Notre portrait collectif en victimes paradoxalement nous flatte, il endosse notre paresse.
Ce portrait nous flatte, il rate l'essentiel. Car si la délégation nous pille de nos pulsions, elle le fait sur les marges, le gros de son action consiste à nous décharger de ce pour quoi nous sommes de trop.
Par "délégation" on entend transfert de pouvoirs, par "délégation" j'entends bon débarras.
Nécessité fait loi
A peine descendu des arbres, homo sapiens s'est mis à envoyer une flèche, un député, un mot, un soldat, une bête, une onde, un journaliste à sa place.
- Adam: "Eve, café!".
- Eve: "Si tu t'occupes d'Abel".
Chaque espèce tant soit peu évoluée obéit à une certaine distribution des rôles. En outrepassant son casting naturel, l'homme est entré dans la délégation.
Au départ, l'homme fait faire par autrui ce qu'il peut faire tout seul.
Le délégué, homme ou artefact, en s'autonomisant se perfectionne. Passé un certain seuil, le délégateur ne peut plus soutenir la comparaison avec son délégué, ni en dépense d'énergie et de temps, ni en qualité.
A l'arrivée, un homme fait faire par autrui ce qu'il aurait pu faire tout seul, voire ce qu'il ne peut plus faire tout seul. La délégation démarre à l'indicatif et finit au conditionnel, quand ce n'est pas au nostalgique.
Nécessité fait foi. Parce qu'il ne peut pas être partout à la fois, qu'il se réserve pour mieux. En délégant, l'homme semble dire: Il y a plus qualifié que moi pour faire mes sales boulots.
Selon ce scénario, l'homme délèguerait pour se consacrer à la partie inaliénable en lui; il déléguerait le on pour s'adonner au je.
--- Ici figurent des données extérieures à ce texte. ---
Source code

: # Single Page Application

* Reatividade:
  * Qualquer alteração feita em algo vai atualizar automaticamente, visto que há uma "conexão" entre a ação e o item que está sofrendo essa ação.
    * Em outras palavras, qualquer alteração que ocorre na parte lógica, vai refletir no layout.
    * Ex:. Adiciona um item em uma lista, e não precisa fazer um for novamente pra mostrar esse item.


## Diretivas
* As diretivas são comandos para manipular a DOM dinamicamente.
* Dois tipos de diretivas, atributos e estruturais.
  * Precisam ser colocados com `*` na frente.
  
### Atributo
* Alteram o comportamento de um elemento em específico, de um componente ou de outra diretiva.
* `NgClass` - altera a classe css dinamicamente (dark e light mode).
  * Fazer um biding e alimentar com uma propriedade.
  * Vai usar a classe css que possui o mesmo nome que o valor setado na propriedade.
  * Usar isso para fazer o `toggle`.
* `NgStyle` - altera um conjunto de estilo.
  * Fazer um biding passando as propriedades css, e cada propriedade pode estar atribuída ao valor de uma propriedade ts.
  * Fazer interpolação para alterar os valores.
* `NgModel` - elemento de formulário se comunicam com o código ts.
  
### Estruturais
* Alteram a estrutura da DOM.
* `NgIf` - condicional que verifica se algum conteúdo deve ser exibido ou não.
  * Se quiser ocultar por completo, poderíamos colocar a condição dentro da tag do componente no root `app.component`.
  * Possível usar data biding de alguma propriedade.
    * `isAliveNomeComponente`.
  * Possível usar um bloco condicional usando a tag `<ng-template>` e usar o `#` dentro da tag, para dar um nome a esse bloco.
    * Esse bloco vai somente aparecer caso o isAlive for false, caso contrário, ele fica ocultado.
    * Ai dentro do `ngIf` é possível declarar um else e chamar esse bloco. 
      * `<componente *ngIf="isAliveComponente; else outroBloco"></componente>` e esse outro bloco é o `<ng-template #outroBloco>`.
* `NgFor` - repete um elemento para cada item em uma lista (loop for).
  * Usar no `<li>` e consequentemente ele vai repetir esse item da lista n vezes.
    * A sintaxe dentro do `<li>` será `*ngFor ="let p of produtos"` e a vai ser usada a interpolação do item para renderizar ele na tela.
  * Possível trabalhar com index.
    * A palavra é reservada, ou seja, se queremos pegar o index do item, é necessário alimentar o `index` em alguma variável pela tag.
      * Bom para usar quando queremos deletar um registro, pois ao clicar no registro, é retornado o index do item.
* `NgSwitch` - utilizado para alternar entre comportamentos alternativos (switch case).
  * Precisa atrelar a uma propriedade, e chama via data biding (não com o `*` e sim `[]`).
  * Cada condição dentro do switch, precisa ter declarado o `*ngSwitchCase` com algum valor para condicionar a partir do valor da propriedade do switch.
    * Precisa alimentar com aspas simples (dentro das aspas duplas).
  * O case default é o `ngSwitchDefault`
Mais qui est le sujet de ce noble projet, est-ce vous, est-ce moi? Non, nous n'y sommes pour rien, c'est l'homme en général qui envoie l'huissier, le boulanger, l'institutrice, à notre place; nous, hommes en particulier, sommes mis devant le fait accompli: délègue ou végète.
(S) Que chacun cultive son jardin - et qui s'occupera de la maison? Les amateurs du bricolage et du Do It Yourself peuvent s'adonner à leur farce d'autarcie grâce à une armée de délégants. De nos jours, toute une vie ne suffirait pas pour réinventer une roue.
Tu ne t'attribueras pas ce dont nul ne peut revendiquer les droits! La délégation n'a pas de commanditaire, si ce n'est le cerveau.
Depuis qu'il s'y est mis, le cerveau de l'homme en général pond des délégués, humains et non humains, à la chaîne, nullement soumis à nos besoins "réels", et qui crachent à la figure de l'homme en particulier: Everything you can do I can do & better - so why bother.
Loin de résoudre des problèmes, la délégation en crée, le cerveau en redemande. On fait dériver la délégation de la complexité - et si la délégation était l'invariante et la complexité, son effet pervers?
L'écologie de la délégation
Depuis que l'homme est homme, c'est-à-dire animal déléguant, le temps libéré par les délégués non-humains a toujours été meublé par des nouveaux "besoins", gros consommateurs en délégués humains.
Pendant des millénaires, pour jouir de la délégation, il fallait y mettre du sien, donnant donnant. Grâce à ces vases communicants, l'épreuve cruciale du scénario fonctionnaliste - Je délégue pour faire ce que je veux vraiment - a toujours été repoussée à plus tard.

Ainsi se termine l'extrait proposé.